Required work — Each line from the first entry to the line with "2. Start your", both included, is to be returned unchanged, with any pictures dropped.

Dataset excerpts —

--

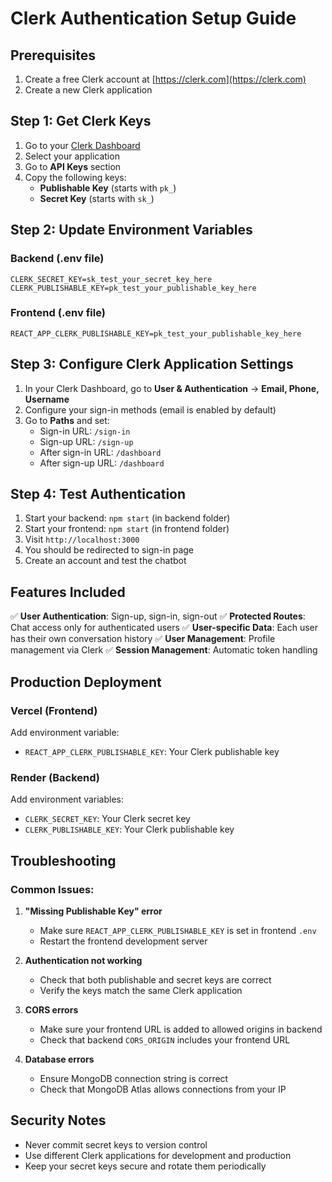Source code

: # Clerk Authentication Setup Guide

## Prerequisites
1. Create a free Clerk account at [https://clerk.com](https://clerk.com)
2. Create a new Clerk application

## Step 1: Get Clerk Keys

1. Go to your [Clerk Dashboard](https://dashboard.clerk.com)
2. Select your application
3. Go to **API Keys** section
4. Copy the following keys:
   - **Publishable Key** (starts with `pk_`)
   - **Secret Key** (starts with `sk_`)

## Step 2: Update Environment Variables

### Backend (.env file)
```properties
CLERK_SECRET_KEY=sk_test_your_secret_key_here
CLERK_PUBLISHABLE_KEY=pk_test_your_publishable_key_here
```

### Frontend (.env file)
```properties
REACT_APP_CLERK_PUBLISHABLE_KEY=pk_test_your_publishable_key_here
```

## Step 3: Configure Clerk Application Settings

1. In your Clerk Dashboard, go to **User & Authentication** → **Email, Phone, Username**
2. Configure your sign-in methods (email is enabled by default)
3. Go to **Paths** and set:
   - Sign-in URL: `/sign-in`
   - Sign-up URL: `/sign-up` 
   - After sign-in URL: `/dashboard`
   - After sign-up URL: `/dashboard`

## Step 4: Test Authentication

1. Start your backend: `npm start` (in backend folder)
2. Start your frontend: `npm start` (in frontend folder)
3. Visit `http://localhost:3000`
4. You should be redirected to sign-in page
5. Create an account and test the chatbot

## Features Included

✅ **User Authentication**: Sign-up, sign-in, sign-out
✅ **Protected Routes**: Chat access only for authenticated users
✅ **User-specific Data**: Each user has their own conversation history
✅ **User Management**: Profile management via Clerk
✅ **Session Management**: Automatic token handling

## Production Deployment

### Vercel (Frontend)
Add environment variable:
- `REACT_APP_CLERK_PUBLISHABLE_KEY`: Your Clerk publishable key

### Render (Backend)
Add environment variables:
- `CLERK_SECRET_KEY`: Your Clerk secret key
- `CLERK_PUBLISHABLE_KEY`: Your Clerk publishable key

## Troubleshooting

### Common Issues:

1. **"Missing Publishable Key" error**
   - Make sure `REACT_APP_CLERK_PUBLISHABLE_KEY` is set in frontend `.env`
   - Restart the frontend development server

2. **Authentication not working**
   - Check that both publishable and secret keys are correct
   - Verify the keys match the same Clerk application

3. **CORS errors**
   - Make sure your frontend URL is added to allowed origins in backend
   - Check that backend `CORS_ORIGIN` includes your frontend URL

4. **Database errors**
   - Ensure MongoDB connection string is correct
   - Check that MongoDB Atlas allows connections from your IP

## Security Notes

- Never commit secret keys to version control
- Use different Clerk applications for development and production
- Keep your secret keys secure and rotate them periodically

--

Problem solution —
Source code

: # Clerk Authentication Setup Guide

## Prerequisites
1. Create a free Clerk account at [https://clerk.com](https://clerk.com)
2. Create a new Clerk application

## Step 1: Get Clerk Keys

1. Go to your [Clerk Dashboard](https://dashboard.clerk.com)
2. Select your application
3. Go to **API Keys** section
4. Copy the following keys:
   - **Publishable Key** (starts with `pk_`)
   - **Secret Key** (starts with `sk_`)

## Step 2: Update Environment Variables

### Backend (.env file)
```properties
CLERK_SECRET_KEY=sk_test_your_secret_key_here
CLERK_PUBLISHABLE_KEY=pk_test_your_publishable_key_here
```

### Frontend (.env file)
```properties
REACT_APP_CLERK_PUBLISHABLE_KEY=pk_test_your_publishable_key_here
```

## Step 3: Configure Clerk Application Settings

1. In your Clerk Dashboard, go to **User & Authentication** → **Email, Phone, Username**
2. Configure your sign-in methods (email is enabled by default)
3. Go to **Paths** and set:
   - Sign-in URL: `/sign-in`
   - Sign-up URL: `/sign-up` 
   - After sign-in URL: `/dashboard`
   - After sign-up URL: `/dashboard`

## Step 4: Test Authentication

1. Start your backend: `npm start` (in backend folder)
2. Start your frontend: `npm start` (in frontend folder)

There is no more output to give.